Ertönt dann der herrliche Klang der Stimme eines liebenswerten Menschen, so findet die Spannung Ausdruck in emotionalen Ausbrüchen. Da wird gelacht, wenn die Freundin vom gestrigen Date erzählt, geweint, wenn sie verletzt wurde und gesungen, wenn sie den schönen Einfall hatte, den AB mit dem aktuellen Lieblingslied "The Weatherman" zu bespielen. Ihr könnt mir glauben, meine Eltern haben alles versucht:
Taschengeldkürzungen, Aufbrummen unliebsamer Arbeiten à là Fensterputzen oder Staub-auch-noch-in-der hintersten-Ecke-wischen oder das Verbot abends nicht weggehen zu dürfen. Es hat alles nichts genutzt. Natürlich hatte ich neulich, als ich gerade gemütlich zusammengekauert auf meinem Sofa lag, ein schlechtes Gewissen, als mich meine Mutter vom Lichtschein geweckt via Haustelefon zu erreichen versuchte, um mich zum baldigen Auflegen zu bewegen. Aber es ist so unglaublich schwer kurz zu telefonieren...

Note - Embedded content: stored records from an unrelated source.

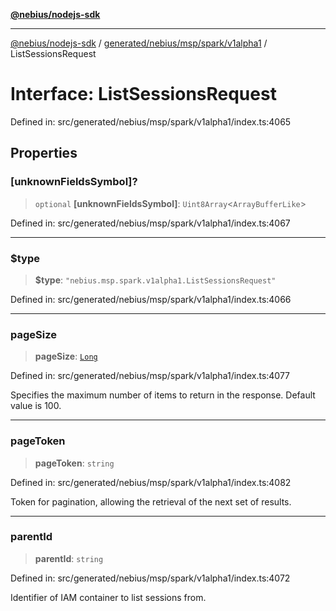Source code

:[**@nebius/nodejs-sdk**](../../../../../../README.md)

---

[@nebius/nodejs-sdk](../../../../../../README.md) / [generated/nebius/msp/spark/v1alpha1](../README.md) / ListSessionsRequest

# Interface: ListSessionsRequest

Defined in: src/generated/nebius/msp/spark/v1alpha1/index.ts:4065

## Properties

### \[unknownFieldsSymbol\]?

> `optional` **\[unknownFieldsSymbol\]**: `Uint8Array`\<`ArrayBufferLike`\>

Defined in: src/generated/nebius/msp/spark/v1alpha1/index.ts:4067

---

### $type

> **$type**: `"nebius.msp.spark.v1alpha1.ListSessionsRequest"`

Defined in: src/generated/nebius/msp/spark/v1alpha1/index.ts:4066

---

### pageSize

> **pageSize**: [`Long`](../../../../../../runtime/protos/core/classes/Long.md)

Defined in: src/generated/nebius/msp/spark/v1alpha1/index.ts:4077

Specifies the maximum number of items to return in the response. Default value is 100.

---

### pageToken

> **pageToken**: `string`

Defined in: src/generated/nebius/msp/spark/v1alpha1/index.ts:4082

Token for pagination, allowing the retrieval of the next set of results.

---

### parentId

> **parentId**: `string`

Defined in: src/generated/nebius/msp/spark/v1alpha1/index.ts:4072

Identifier of IAM container to list sessions from.

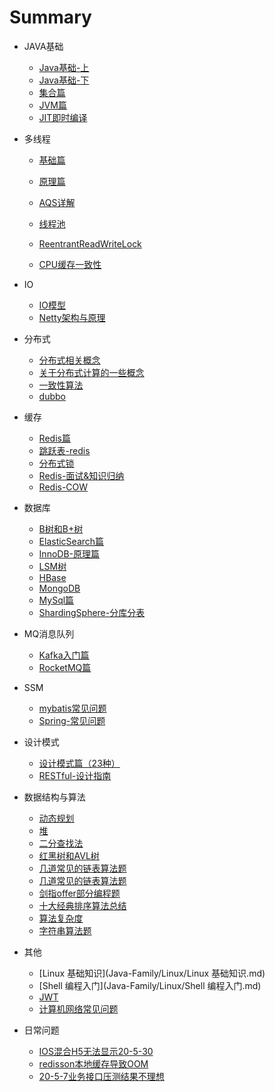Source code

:  # Summary

  * JAVA基础
      *  [Java基础-上](Java-Family/Java基础/Java基础-上.md) 
      *  [Java基础-下](Java-Family/Java基础/Java基础-下.md) 
      *  [集合篇](Java-Family/Java基础/集合篇.md) 
      *  [JVM篇](Java-Family/Java基础/JVM篇.md) 
      *  [JIT即时编译](Java-Family/Java基础/JIT即时编译.md) 
  * 多线程
      * [基础篇](Java-Family/多线程/多线程-基础篇.md) 
      
      * [原理篇](Java-Family/多线程/多线程-原理篇.md) 
      
      * [AQS详解](Java-Family/多线程/AQS详解.md)
      
      * [线程池](Java-Family/多线程/线程池.md) 
      
      * [ReentrantReadWriteLock](Java-Family/多线程/ReentrantReadWriteLock.md) 
      
      * [CPU缓存一致性](Java-Family/多线程/CPU缓存一致性.md) 
      
        
* IO
    * [IO模型](Java-Family/IO/IO模型.md) 
    *  [Netty架构与原理](Java-Family/IO/Netty架构与原理.md) 
    
* 分布式
    * [分布式相关概念](Java-Family/分布式/分布式相关概念.md) 
    * [关于分布式计算的一些概念](Java-Family/分布式/关于分布式计算的一些概念.md) 
    * [一致性算法](Java-Family/分布式/一致性算法.md) 
    * [dubbo](Java-Family/分布式/dubbo.md)
  
* 缓存
    *  [Redis篇](Java-Family/缓存-redis/缓存-Redis篇.md) 
    *  [跳跃表-redis](Java-Family/缓存-redis/跳跃表-redis.md) 
    *  [分布式锁](Java-Family/缓存-redis/Redis-分布式锁.md) 
    *  [Redis-面试&知识归纳](Java-Family/缓存-redis/Redis-面试&知识归纳-重要.md) 
    *   [Redis-COW](Java-Family/缓存-redis/Redis-COW.md) 
* 数据库
    *  [B树和B+树](Java-Family/数据库/B树和B+树.md) 
    *  [ElasticSearch篇](Java-Family/数据库/ElasticSearch篇.md) 
    *  [InnoDB-原理篇](Java-Family/数据库/InnoDB-原理篇.md) 
    *  [LSM树](Java-Family/数据库/LSM树.md) 
    *  [HBase](Java-Family/数据库/HBase.md) 
    *  [MongoDB](Java-Family/数据库/MongoDB.md) 
    *  [MySql篇](Java-Family/数据库/MySql篇.md) 
    *  [ShardingSphere-分库分表](Java-Family/数据库/ShardingSphere-分库分表.md) 

* MQ消息队列
    *  [Kafka入门篇](Java-Family/MQ消息队列/Kafka入门篇.md) 
    *  [RocketMQ篇](Java-Family/MQ消息队列/RocketMQ篇.md) 

* SSM
    *   [mybatis常见问题](Java-Family/SSM/mybatis常见问题.md)
    *   [Spring-常见问题](Java-Family/SSM/Spring-常见问题.md) 

* 设计模式
    *  [设计模式篇（23种）](Java-Family/设计模式/设计模式篇（23种）.md) 
    *  [RESTful-设计指南](Java-Family/设计模式/RESTful-设计指南.md) 
* 数据结构与算法
    *  [动态规划](Java-Family/数据结构与算法/动态规划.md) 
    *  [堆](Java-Family/数据结构与算法/堆.md) 
    *  [二分查找法](Java-Family/数据结构与算法/二分查找法.md) 
    *  [红黑树和AVL树](Java-Family/数据结构与算法/红黑树和AVL树.md) 
    *  [几道常见的链表算法题](Java-Family/数据结构与算法/几道常见的链表算法题.md) 
    *  [几道常见的链表算法题](Java-Family/数据结构与算法/几道常见的链表算法题.md) 
    *  [剑指offer部分编程题](Java-Family/数据结构与算法/剑指offer部分编程题.md) 
    *  [十大经典排序算法总结](Java-Family/数据结构与算法/十大经典排序算法总结.md) 
    *  [算法复杂度](Java-Family/数据结构与算法/算法复杂度.md) 
    *  [字符串算法题](Java-Family/数据结构与算法/字符串算法题.md) 
* 其他
    *  [Linux 基础知识](Java-Family/Linux/Linux 基础知识.md) 
    *  [Shell 编程入门](Java-Family/Linux/Shell 编程入门.md) 
    *  [JWT](Java-Family/认证授权/JWT.md) 
    *  [计算机网络常见问题](Java-Family/网络/计算机网络常见问题.md) 
* 日常问题
    *  [IOS混合H5无法显示20-5-30](Java-Family/日常问题/IOS混合H5无法显示（20-5-30）.md) 
    *  [redisson本地缓存导致OOM](Java-Family/日常问题/redisson本地缓存导致OOM.md) 
    *  [20-5-7业务接口压测结果不理想](Java-Family/日常问题/20-5-7业务接口压测结果不理想.md) 

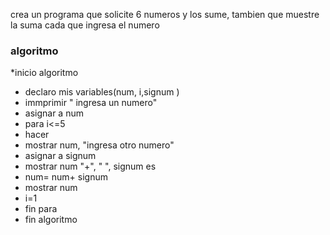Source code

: crea un programa que solicite 6 numeros y los sume, tambien que muestre la suma cada que ingresa el numero

### algoritmo
  *inicio algoritmo
  * declaro mis variables(num, i,signum )
  * immprimir " ingresa un numero"
  * asignar a  num
  * para i<=5
  *   hacer
  *    mostrar num, "ingresa otro numero"
  *    asignar a signum 
  *    mostrar num "+", " ", signum es 
  *    num= num+ signum 
  *    mostrar num
  *    i=1
  *  fin para
  * fin algoritmo
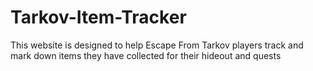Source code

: # Tarkov-Item-Tracker
This website is designed to help Escape From Tarkov players track and mark down items they have collected for their hideout and quests
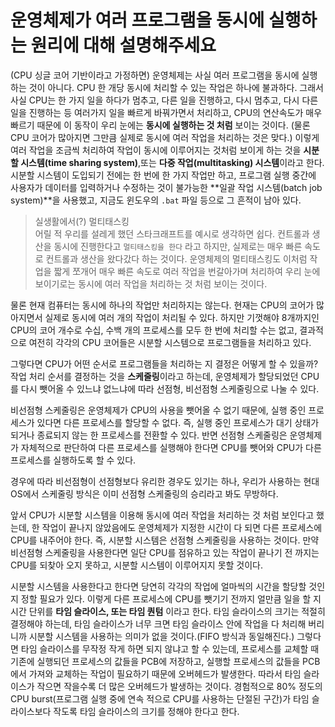 # 운영체제가 여러 프로그램을 동시에 실행하는 원리에 대해 설명해주세요

(CPU 싱글 코어 기반이라고 가정하면) 운영체제는 사실 여러 프로그램을 동시에 실행하는 것이 아니다. CPU 한 개당 동시에 처리할 수 있는 작업은 하나에 불과하다. 그래서 사실 CPU는 한 가지 일을 하다가 멈추고, 다른 일을 진행하고, 다시 멈추고, 다시 다른 일을 진행하는 등 여러가지 일을 빠르게 바꿔가면서 처리하고, CPU의 연산속도가 매우 빠르기 때문에 이 동작이 우리 눈에는 **동시에 실행하는 것 처럼** 보이는 것이다. (물론 CPU 코어가 많아지면 그만큼 실제로 동시에 여러 작업을 처리하는 것은 맞다.) 이렇게 여러 작업을 조금씩 처리하여 작업이 동시에 이루어지는 것처럼 보이게 하는 것을 **시분할 시스템(time sharing system)**,또는 **다중 작업(multitasking) 시스템**이라고 한다. 시분할 시스템이 도입되기 전에는 한 번에 한 가지 작업만 하고, 프로그램 실행 중간에 사용자가 데이터를 입력하거나 수정하는 것이 불가능한 **일괄 작업 시스템(batch job system)**을 사용했고, 지금도 윈도우의 `.bat` 파일 등으로 그 흔적이 남아 있다.

> 실생활에서(?) 멀티태스킹  
> 어릴 적 우리를 설레게 했던 스타크래프트를 예시로 생각하면 쉽다. 컨트롤과 생산을 동시에 진행한다고 `멀티태스킹을 한다` 라고 하지만, 실제로는 매우 빠른 속도로 컨트롤과 생산을 왔다갔다 하는 것이다. 운영체제의 멀티태스킹도 이처럼 작업을 짧게 쪼개어 매우 빠른 속도로 여러 작업을 번갈아가며 처리하여 우리 눈에 보이기로는 동시에 여러 작업을 처리하는 것 처럼 보이는 것이다.
    
물론 현재 컴퓨터는 동시에 하나의 작업만 처리하지는 않는다. 현재는 CPU의 코어가 많아지면서 실제로 동시에 여러 개의 작업이 처리될 수 있다. 하지만 기껏해야 8개까지인 CPU의 코어 개수로 수십, 수백 개의 프로세스를 모두 한 번에 처리할 수는 없고, 결과적으로 여전히 각각의 CPU 코어들은 시분할 시스템으로 프로그램들을 처리하고 있다.

그렇다면 CPU가 어떤 순서로 프로그램들을 처리하는 지 결정은 어떻게 할 수 있을까? 작업 처리 순서를 결정하는 것을 **스케줄링**이라고 하는데, 운영체제가 할당되었던 CPU를 다시 뺏어올 수 있느냐 없느냐에 따라 선점형, 비선점형 스케줄링으로 나눌 수 있다.

비선점형 스케줄링은 운영체제가 CPU의 사용을 뺏어올 수 없기 때문에, 실행 중인 프로세스가 있다면 다른 프로세스를 할당할 수 없다. 즉, 실행 중인 프로세스가 대기 상태가 되거나 종료되지 않는 한 프로세스를 전환할 수 있다. 반면 선점형 스케줄링은 운영체제가 자체적으로 판단하여 다른 프로세스를 실행해야 한다면 CPU를 뺏어와 CPU가 다른 프로세스를 실행하도록 할 수 있다.

경우에 따라 비선점형이 선점형보다 유리한 경우도 있기는 하나, 우리가 사용하는 현대 OS에서 스케줄링 방식은 이미 선점형 스케줄링의 승리라고 봐도 무방하다.

앞서 CPU가 시분할 시스템을 이용해 동시에 여러 작업을 처리하는 것 처럼 보인다고 했는데, 한 작업이 끝나지 않았음에도 운영체제가 지정한 시간이 다 되면 다른 프로세스에 CPU를 내주어야 한다. 즉, 시분할 시스템은 선점형 스케줄링을 사용하는 것이다. 만약 비선점형 스케줄링을 사용한다면 일단 CPU를 점유하고 있는 작업이 끝나기 전 까지는 CPU를 되찾아 오지 못하고, 시분할 시스템이 이루어지지 못할 것이다.

시분할 시스템을 사용한다고 한다면 당연히 각각의 작업에 얼마씩의 시간을 할당할 것인지 정할 필요가 있다. 이렇게 다른 프로세스에 CPU를 뺏기기 전까지 얼만큼 일을 할 지 시간 단위를 **타임 슬라이스, 또는 타임 퀀텀** 이라고 한다. 타임 슬라이스의 크기는 적절히 결정해야 하는데, 타임 슬라이스가 너무 크면 타임 슬라이스 안에 작업을 다 처리해 버리니까 시분할 시스템을 사용하는 의미가 없을 것이다.(FIFO 방식과 동일해진다.) 그렇다면 타임 슬라이스를 무작정 작게 하면 되지 않냐고 할 수 있는데, 프로세스를 교체할 때 기존에 실행되던 프로세스의 값들을 PCB에 저장하고, 실행할 프로세스의 값들을 PCB에서 가져와 교체하는 작업이 필요하기 때문에 오버헤드가 발생한다. 따라서 타임 슬라이스가 작으면 작을수록 더 많은 오버헤드가 발생하는 것이다. 경험적으로 80% 정도의 CPU burst(프로그램 실행 중에 연속 적으로 CPU를 사용하는 단절된 구간)가 타임 슬라이스보다 작도록 타임 슬라이스의 크기를 정해야 한다고 한다.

Natürlich gibt es auch sie: Die Pflichttelefonate. Sie belaufen sich auf ein bis zwei Minuten und dienen dazu, die Hausaufgaben durchzugeben oder einen neuen Zahnarzttermin zu vereinbaren. Aber von diesen Telefonaten soll an dieser Stelle nicht die Rede sein. Nein, es handelt sich um diese besonderen Telefonate mit wichtigen Menschen, mit denen Probleme wie: "Du findest doch auch, dass er zuerst anrufen sollte, oder ?" erörtert, die größten Geheimnisse à là "Hab´ ich Dir eigentlich schon erzählt, dass ..." ausgetauscht oder einfach nur die neusten News besprochen werden. Genau diese Telefonate sind es, die so unglaublich herrlich sind. Herrlich deshalb, weil man zugegebenermaßen auch mal in der unmöglichsten Hose und im größten Luschback-Schlabberpulli rumsitzen kann, ohne ein schlechtes Gewissen bekommen zu müssen, weil man ja eh nicht gesehen wird (nie werde ich mir ein Bildtelefon anschaffen), aber trotzdem auf die vertraute und angenehme Stimme der besten Freundin oder des Freundes nicht verzichten muss.